(THE TASK) Search the data for "isCompleted". Each line containing it is to be copied.

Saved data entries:

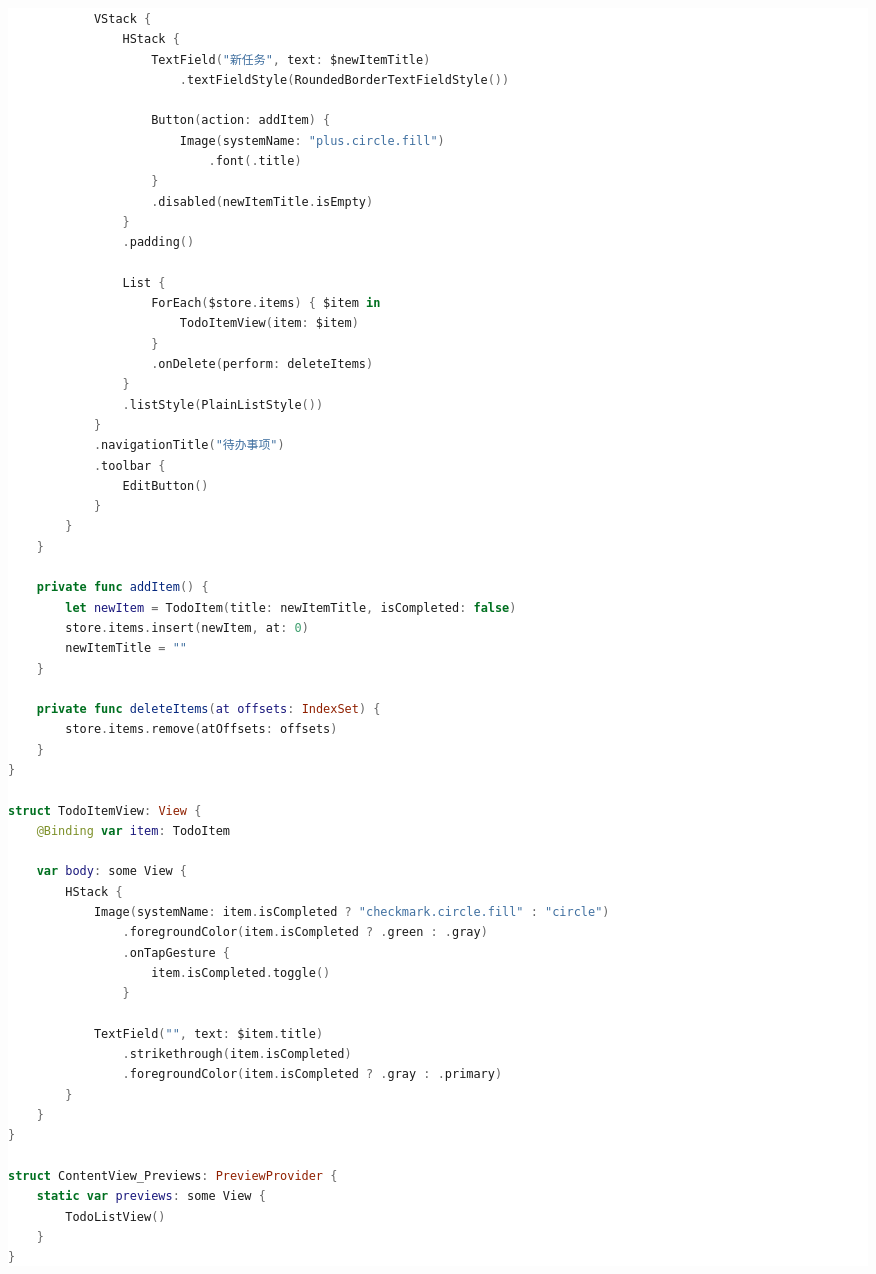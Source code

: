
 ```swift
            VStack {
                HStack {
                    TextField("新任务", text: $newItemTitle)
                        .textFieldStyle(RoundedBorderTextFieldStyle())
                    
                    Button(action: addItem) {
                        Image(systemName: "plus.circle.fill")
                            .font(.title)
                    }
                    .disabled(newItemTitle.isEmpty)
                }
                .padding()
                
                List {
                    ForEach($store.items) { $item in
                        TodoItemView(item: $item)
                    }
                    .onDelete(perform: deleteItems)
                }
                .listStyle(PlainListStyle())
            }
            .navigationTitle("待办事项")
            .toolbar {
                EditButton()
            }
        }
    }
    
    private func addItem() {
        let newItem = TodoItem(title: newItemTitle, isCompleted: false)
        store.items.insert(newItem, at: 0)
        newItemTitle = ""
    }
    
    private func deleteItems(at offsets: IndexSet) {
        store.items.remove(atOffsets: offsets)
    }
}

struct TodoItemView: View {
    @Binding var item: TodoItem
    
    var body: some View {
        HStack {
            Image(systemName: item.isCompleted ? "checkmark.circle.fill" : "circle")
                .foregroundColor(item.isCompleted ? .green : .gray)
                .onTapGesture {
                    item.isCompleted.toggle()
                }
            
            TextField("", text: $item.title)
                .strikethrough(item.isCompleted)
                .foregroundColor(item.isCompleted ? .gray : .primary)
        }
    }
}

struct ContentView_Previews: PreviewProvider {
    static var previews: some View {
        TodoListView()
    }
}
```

...

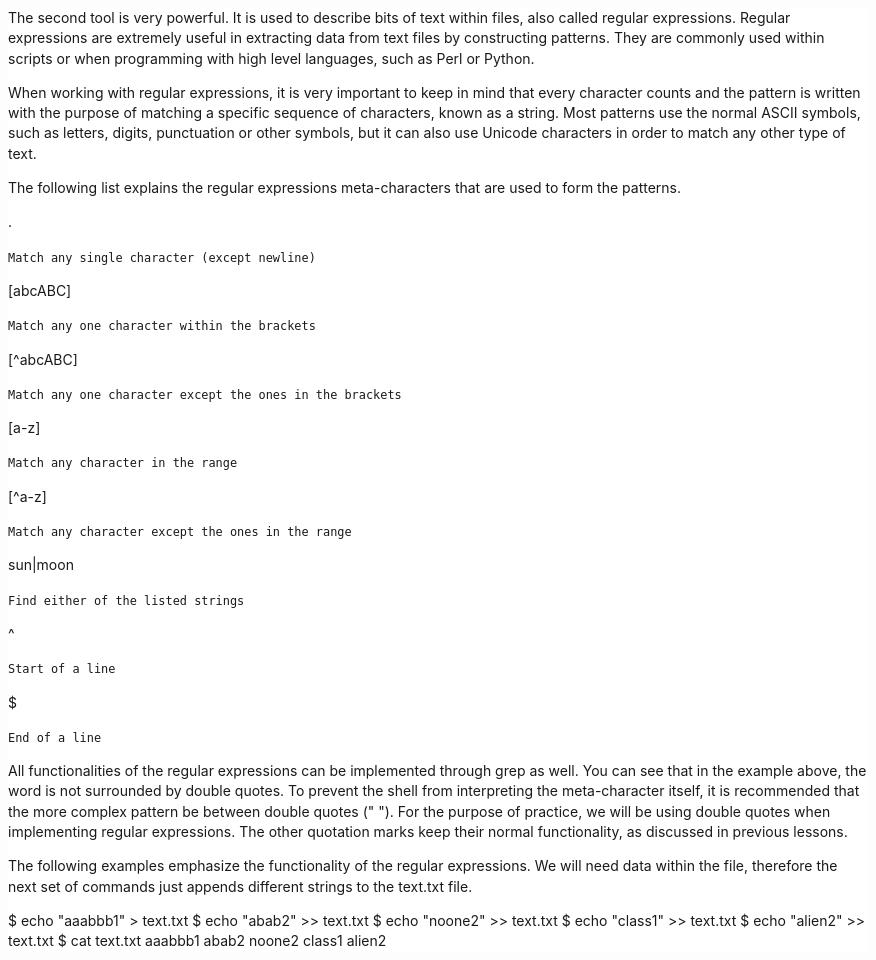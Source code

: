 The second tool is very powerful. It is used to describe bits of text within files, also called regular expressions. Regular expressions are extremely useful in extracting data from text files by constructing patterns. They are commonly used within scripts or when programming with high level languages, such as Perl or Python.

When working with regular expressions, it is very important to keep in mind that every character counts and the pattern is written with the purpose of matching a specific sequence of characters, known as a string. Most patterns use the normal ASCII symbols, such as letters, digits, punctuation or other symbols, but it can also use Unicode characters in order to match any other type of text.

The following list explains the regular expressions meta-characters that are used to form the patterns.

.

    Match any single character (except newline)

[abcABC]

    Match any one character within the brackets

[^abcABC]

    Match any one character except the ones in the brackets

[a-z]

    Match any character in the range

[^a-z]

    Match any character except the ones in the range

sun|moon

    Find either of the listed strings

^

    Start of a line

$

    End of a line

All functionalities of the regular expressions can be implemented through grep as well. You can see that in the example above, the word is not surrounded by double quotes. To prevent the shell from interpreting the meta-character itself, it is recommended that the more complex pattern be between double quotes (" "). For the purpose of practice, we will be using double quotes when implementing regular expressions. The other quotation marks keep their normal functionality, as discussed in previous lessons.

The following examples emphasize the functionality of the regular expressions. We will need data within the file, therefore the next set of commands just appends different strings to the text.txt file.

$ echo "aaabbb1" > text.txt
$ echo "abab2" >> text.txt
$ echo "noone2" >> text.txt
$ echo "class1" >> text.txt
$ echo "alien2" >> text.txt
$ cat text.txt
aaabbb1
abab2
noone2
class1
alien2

(SOLUTION FOR THIS TASK)
        let newItem = TodoItem(title: newItemTitle, isCompleted: false)
            Image(systemName: item.isCompleted ? "checkmark.circle.fill" : "circle")
                .foregroundColor(item.isCompleted ? .green : .gray)
                    item.isCompleted.toggle()
                .strikethrough(item.isCompleted)
                .foregroundColor(item.isCompleted ? .gray : .primary)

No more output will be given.